Supplied records:
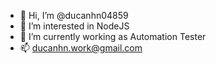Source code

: - 👋 Hi, I’m @ducanhn04859
- 👀 I’m interested in NodeJS
- 🌱 I’m currently working as Automation Tester
- 📫 ducanhn.work@gmail.com

<!---
ducanhn04859/ducanhn04859 is a ✨ special ✨ repository because its `README.md` (this file) appears on your GitHub profile.
You can click the Preview link to take a look at your changes.
--->
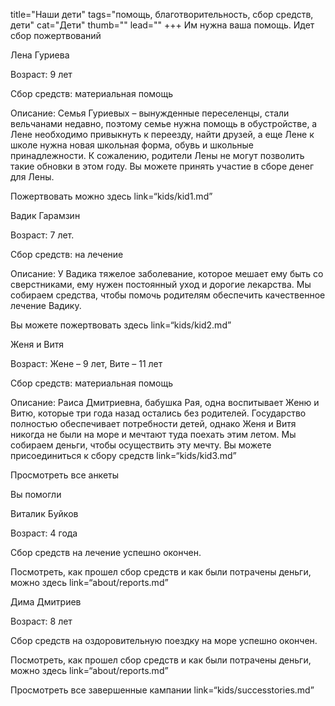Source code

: title="Наши дети" tags="помощь, благотворительность, сбор средств, дети" cat="Дети" thumb="" lead=""
+++
Им нужна ваша помощь. Идет сбор пожертвований

Лена Гуриева

Возраст: 9 лет

Сбор средств: материальная помощь

Описание: Семья Гуриевых – вынужденные переселенцы, стали вельчанами недавно, поэтому семье нужна помощь в обустройстве, а Лене необходимо привыкнуть к переезду, найти друзей, а еще Лене к школе нужна новая школьная форма, обувь и школьные принадлежности. К сожалению, родители Лены не могут позволить такие обновки в этом году. Вы можете принять участие в сборе денег для Лены. 

Пожертвовать можно здесь link=“kids/kid1.md”

Вадик Гарамзин

Возраст: 7 лет.

Сбор средств: на лечение

Описание: У Вадика тяжелое заболевание, которое мешает ему быть со сверстниками, ему нужен постоянный уход и дорогие лекарства. Мы собираем средства, чтобы помочь родителям обеспечить качественное лечение Вадику. 

Вы можете пожертвовать здесь link=“kids/kid2.md”

Женя и Витя

Возраст: Жене – 9 лет, Вите – 11 лет

Сбор средств: материальная помощь

Описание: Раиса Дмитриевна, бабушка Рая, одна воспитывает Женю и Витю, которые три года назад остались без родителей. Государство полностью обеспечивает потребности детей, однако Женя и Витя никогда не были на море и мечтают туда поехать этим летом. Мы собираем деньги, чтобы осуществить эту мечту. Вы можете присоединиться к сбору средств link=“kids/kid3.md”

Просмотреть все анкеты

Вы помогли

Виталик Буйков

Возраст: 4 года

Сбор средств на лечение успешно окончен. 

Посмотреть, как прошел сбор средств и как были потрачены деньги, можно здесь link=“about/reports.md”

Дима Дмитриев

Возраст: 8 лет

Сбор средств на оздоровительную поездку на море успешно окончен. 

Посмотреть, как прошел сбор средств и как были потрачены деньги, можно здесь link=“about/reports.md”

Просмотреть все завершенные кампании
link=“kids/successtories.md”
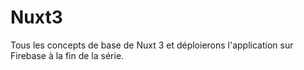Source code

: # Nuxt3

Tous les concepts de base de Nuxt 3 et déploierons l'application sur Firebase à la fin de la série. 
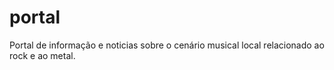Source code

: # portal
Portal de informação e noticias sobre o cenário musical local relacionado ao rock e ao metal.
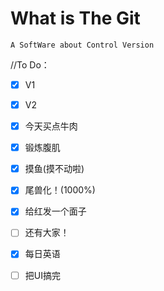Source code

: # What is The Git

    A SoftWare about Control Version

//To Do：
- [x] V1
- [x] V2
- [x] 今天买点牛肉
- [x] 锻炼腹肌
- [x] 摸鱼(摸不动啦)  
- [x] 尾兽化！(1000%)  
- [x] 给红发一个面子
- [ ] 还有大家！
- [x] 每日英语

- [ ] 把UI搞完
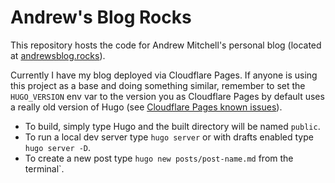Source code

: # Andrew's Blog Rocks

This repository hosts the code for Andrew Mitchell's personal blog (located at [andrewsblog.rocks](https://andrewsblog.rocks)).

Currently I have my blog deployed via Cloudflare Pages. If anyone is using this project as a base and doing something similar, remember to set the `HUGO_VERSION` env var to the version you as Cloudflare Pages by default uses a really old version of Hugo (see [Cloudflare Pages known issues](https://developers.cloudflare.com/pages/platform/known-issues/)).

* To build, simply type Hugo and the built directory will be named `public`.
* To run a local dev server type `hugo server` or with drafts enabled type `hugo server -D`.
* To create a new post type `hugo new posts/post-name.md` from the terminal`.
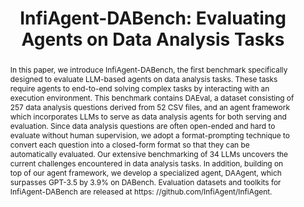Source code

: ---
title: "InfiAgent-DABench: Evaluating Agents on Data Analysis Tasks"
link: https://arxiv.org/pdf/2401.05507.pdf
authors: "Hu et al."
venue: "ICML"
year: 2024
abstract: "In this paper, we introduce InfiAgent-DABench, the first benchmark specifically designed to evaluate LLM-based agents on data analysis tasks. These tasks require agents to end-to-end solving complex tasks by interacting with an execution environment. This benchmark contains DAEval, a dataset consisting of 257 data analysis questions derived from 52 CSV files, and an agent framework which incorporates LLMs to serve as data analysis agents for both serving and evaluation. Since data analysis questions are often open-ended and hard to evaluate without human supervision, we adopt a format-prompting technique to convert each question into a closed-form format so that they can be automatically evaluated. Our extensive benchmarking of 34 LLMs uncovers the current challenges encountered in data analysis tasks. In addition, building on top of our agent framework, we develop a specialized agent, DAAgent, which surpasses GPT-3.5 by 3.9% on DABench. Evaluation datasets and toolkits for InfiAgent-DABench are released at https: //github.com/InfiAgent/InfiAgent."
---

Task description: Retype the records above line for line and exactly, omitting their pictures.

Result below:
Source code

: - 👋 Hi, I’m @ducanhn04859
- 👀 I’m interested in NodeJS
- 🌱 I’m currently working as Automation Tester
- 📫 ducanhn.work@gmail.com

<!---
ducanhn04859/ducanhn04859 is a ✨ special ✨ repository because its `README.md` (this file) appears on your GitHub profile.
You can click the Preview link to take a look at your changes.
--->
Source code

: title="Наши дети" tags="помощь, благотворительность, сбор средств, дети" cat="Дети" thumb="" lead=""
+++
Им нужна ваша помощь. Идет сбор пожертвований

Лена Гуриева

Возраст: 9 лет

Сбор средств: материальная помощь

Описание: Семья Гуриевых – вынужденные переселенцы, стали вельчанами недавно, поэтому семье нужна помощь в обустройстве, а Лене необходимо привыкнуть к переезду, найти друзей, а еще Лене к школе нужна новая школьная форма, обувь и школьные принадлежности. К сожалению, родители Лены не могут позволить такие обновки в этом году. Вы можете принять участие в сборе денег для Лены. 

Пожертвовать можно здесь link=“kids/kid1.md”

Вадик Гарамзин

Возраст: 7 лет.

Сбор средств: на лечение

Описание: У Вадика тяжелое заболевание, которое мешает ему быть со сверстниками, ему нужен постоянный уход и дорогие лекарства. Мы собираем средства, чтобы помочь родителям обеспечить качественное лечение Вадику. 

Вы можете пожертвовать здесь link=“kids/kid2.md”

Женя и Витя

Возраст: Жене – 9 лет, Вите – 11 лет

Сбор средств: материальная помощь

Описание: Раиса Дмитриевна, бабушка Рая, одна воспитывает Женю и Витю, которые три года назад остались без родителей. Государство полностью обеспечивает потребности детей, однако Женя и Витя никогда не были на море и мечтают туда поехать этим летом. Мы собираем деньги, чтобы осуществить эту мечту. Вы можете присоединиться к сбору средств link=“kids/kid3.md”

Просмотреть все анкеты

Вы помогли

Виталик Буйков

Возраст: 4 года

Сбор средств на лечение успешно окончен. 

Посмотреть, как прошел сбор средств и как были потрачены деньги, можно здесь link=“about/reports.md”

Дима Дмитриев

Возраст: 8 лет

Сбор средств на оздоровительную поездку на море успешно окончен. 

Посмотреть, как прошел сбор средств и как были потрачены деньги, можно здесь link=“about/reports.md”

Просмотреть все завершенные кампании
link=“kids/successtories.md”
Source code

: # Nuxt3

Tous les concepts de base de Nuxt 3 et déploierons l'application sur Firebase à la fin de la série. 
Source code

: # portal
Portal de informação e noticias sobre o cenário musical local relacionado ao rock e ao metal.
Source code

: # What is The Git

    A SoftWare about Control Version

//To Do：
- [x] V1
- [x] V2
- [x] 今天买点牛肉
- [x] 锻炼腹肌
- [x] 摸鱼(摸不动啦)  
- [x] 尾兽化！(1000%)  
- [x] 给红发一个面子
- [ ] 还有大家！
- [x] 每日英语

- [ ] 把UI搞完
Source code

: # Andrew's Blog Rocks

This repository hosts the code for Andrew Mitchell's personal blog (located at [andrewsblog.rocks](https://andrewsblog.rocks)).

Currently I have my blog deployed via Cloudflare Pages. If anyone is using this project as a base and doing something similar, remember to set the `HUGO_VERSION` env var to the version you as Cloudflare Pages by default uses a really old version of Hugo (see [Cloudflare Pages known issues](https://developers.cloudflare.com/pages/platform/known-issues/)).

* To build, simply type Hugo and the built directory will be named `public`.
* To run a local dev server type `hugo server` or with drafts enabled type `hugo server -D`.
* To create a new post type `hugo new posts/post-name.md` from the terminal`.
Source code

: ---
title: "InfiAgent-DABench: Evaluating Agents on Data Analysis Tasks"
link: https://arxiv.org/pdf/2401.05507.pdf
authors: "Hu et al."
venue: "ICML"
year: 2024
abstract: "In this paper, we introduce InfiAgent-DABench, the first benchmark specifically designed to evaluate LLM-based agents on data analysis tasks. These tasks require agents to end-to-end solving complex tasks by interacting with an execution environment. This benchmark contains DAEval, a dataset consisting of 257 data analysis questions derived from 52 CSV files, and an agent framework which incorporates LLMs to serve as data analysis agents for both serving and evaluation. Since data analysis questions are often open-ended and hard to evaluate without human supervision, we adopt a format-prompting technique to convert each question into a closed-form format so that they can be automatically evaluated. Our extensive benchmarking of 34 LLMs uncovers the current challenges encountered in data analysis tasks. In addition, building on top of our agent framework, we develop a specialized agent, DAAgent, which surpasses GPT-3.5 by 3.9% on DABench. Evaluation datasets and toolkits for InfiAgent-DABench are released at https: //github.com/InfiAgent/InfiAgent."
---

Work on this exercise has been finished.